**Stored data entries:**
※

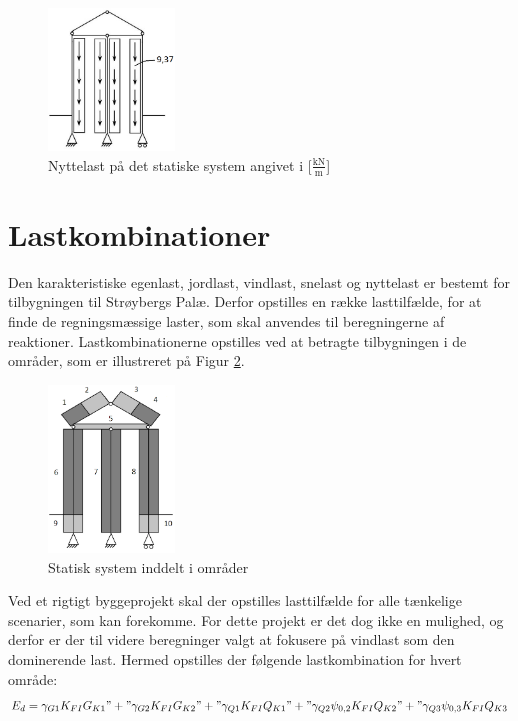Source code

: \begin{figure}[htbp]
	\centering
	\includegraphics[width=0.3\textwidth]{billeder/nyttelast.png}
	\caption{Nyttelast på det statiske system angivet i [$\frac{\text{kN}}{\text{m}}$]}
	\label{fig:nyttelast}
\end{figure}

\section{Lastkombinationer}
Den karakteristiske egenlast, jordlast, vindlast, snelast og nyttelast er bestemt for tilbygningen til Strøybergs Palæ. Derfor opstilles en række lasttilfælde, for at finde de regningsmæssige laster, som skal anvendes til beregningerne af reaktioner. Lastkombinationerne opstilles ved at betragte tilbygningen i de områder, som er illustreret på Figur \ref{fig:omraader}.

\begin{figure}[H]
	\centering
	\includegraphics[width=0.3\textwidth]{billeder/indeling.png}
	\caption{Statisk system inddelt i områder}
	\label{fig:omraader}
\end{figure}

Ved et rigtigt byggeprojekt skal der opstilles lasttilfælde for alle tænkelige scenarier, som kan forekomme. For dette projekt er det dog ikke en mulighed, og derfor er der til videre beregninger valgt at fokusere på vindlast som den dominerende last. Hermed opstilles der følgende lastkombination for hvert område:
\begin{equation}
	E_d = \gamma_{G1} K_{FI} G_{K1}" + "\gamma_{G2} K_{FI} G_{K2}" + "\gamma_{Q1} K_{FI} Q_{K1}" + "\gamma_{Q2} \psi_{0,2} K_{FI} Q_{K2}" + "\gamma_{Q3} \psi_{0,3} K_{FI} Q_{K3}
\end{equation}

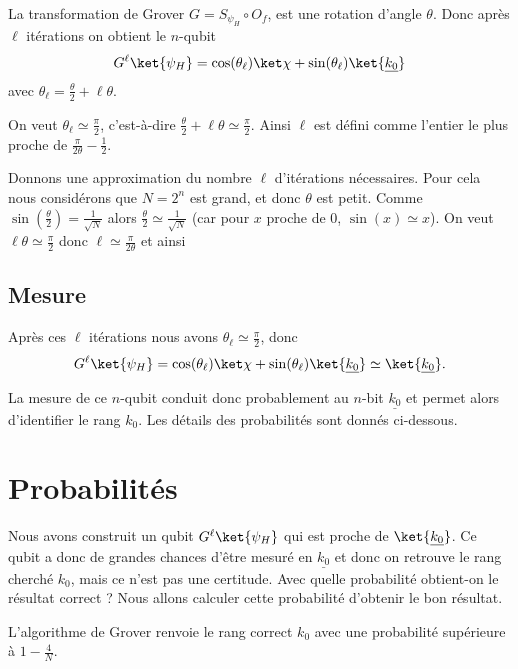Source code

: \documentclass[11pt,class=report,crop=false]{standalone}
\begin{document}
La transformation de Grover $G = S_{\psi_H} \circ O_f$, est une rotation d'angle $\theta$. Donc après $\ell$ itérations on obtient le $n$-qubit
$$G^\ell\ket{\psi_H} = \cos(\theta_\ell) \ket\chi + \sin(\theta_\ell) \ket{\underline{k_0}}$$
avec $\theta_\ell = \frac\theta2+\ell\theta$.

On veut $\theta_\ell \simeq \frac\pi2$, c'est-à-dire $\frac\theta2+\ell\theta \simeq \frac\pi2$. Ainsi $\ell$ est défini comme l'entier le plus proche de $\frac{\pi}{2\theta}-\frac12$.


Donnons une approximation du nombre $\ell$ d'itérations nécessaires. Pour cela nous considérons que $N=2^n$ est grand, et donc $\theta$ est petit.
Comme $\sin\left(\frac\theta2\right)=\frac{1}{\sqrt{N}}$ alors
$\frac\theta2 \simeq \frac{1}{\sqrt{N}}$ (car pour $x$ proche de $0$, $\sin(x)\simeq x$). On veut $\ell\theta \simeq\frac\pi2$ donc
$\ell\simeq\frac\pi{2\theta}$ et ainsi


\subsection{Mesure}

Après ces $\ell$ itérations nous avons $\theta_\ell \simeq \frac\pi2$, donc
$$G^\ell\ket{\psi_H} = \cos(\theta_\ell) \ket\chi + \sin(\theta_\ell) \ket{\underline{k_0}} \simeq \ket{\underline{k_0}}.$$

La mesure de ce $n$-qubit conduit donc probablement au $n$-bit $\underline{k_0}$
et permet alors d'identifier le rang $k_0$. Les détails des probabilités sont donnés ci-dessous.


\section{Probabilités}


Nous avons construit un qubit $G^\ell\ket{\psi_H}$ qui est proche de $\ket{\underline{k_0}}$. Ce qubit a donc de grandes chances d'être mesuré 
en $\underline{k_0}$ et donc on retrouve le rang cherché $k_0$, mais ce n'est pas une certitude. Avec quelle probabilité obtient-on le résultat correct ?
Nous allons calculer cette probabilité d'obtenir le bon résultat.

\begin{proposition}
L'algorithme de Grover renvoie le rang correct $k_0$ avec une probabilité supérieure 
à $1-\frac4N$.
\end{proposition}
\end{document}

※

**WHAT YOU HAVE TO DO:**
Show every line in the records above that contains the word "obtient".

**EXERCISE ANSWER:**
La transformation de Grover $G = S_{\psi_H} \circ O_f$, est une rotation d'angle $\theta$. Donc après $\ell$ itérations on obtient le $n$-qubit
en $\underline{k_0}$ et donc on retrouve le rang cherché $k_0$, mais ce n'est pas une certitude. Avec quelle probabilité obtient-on le résultat correct ?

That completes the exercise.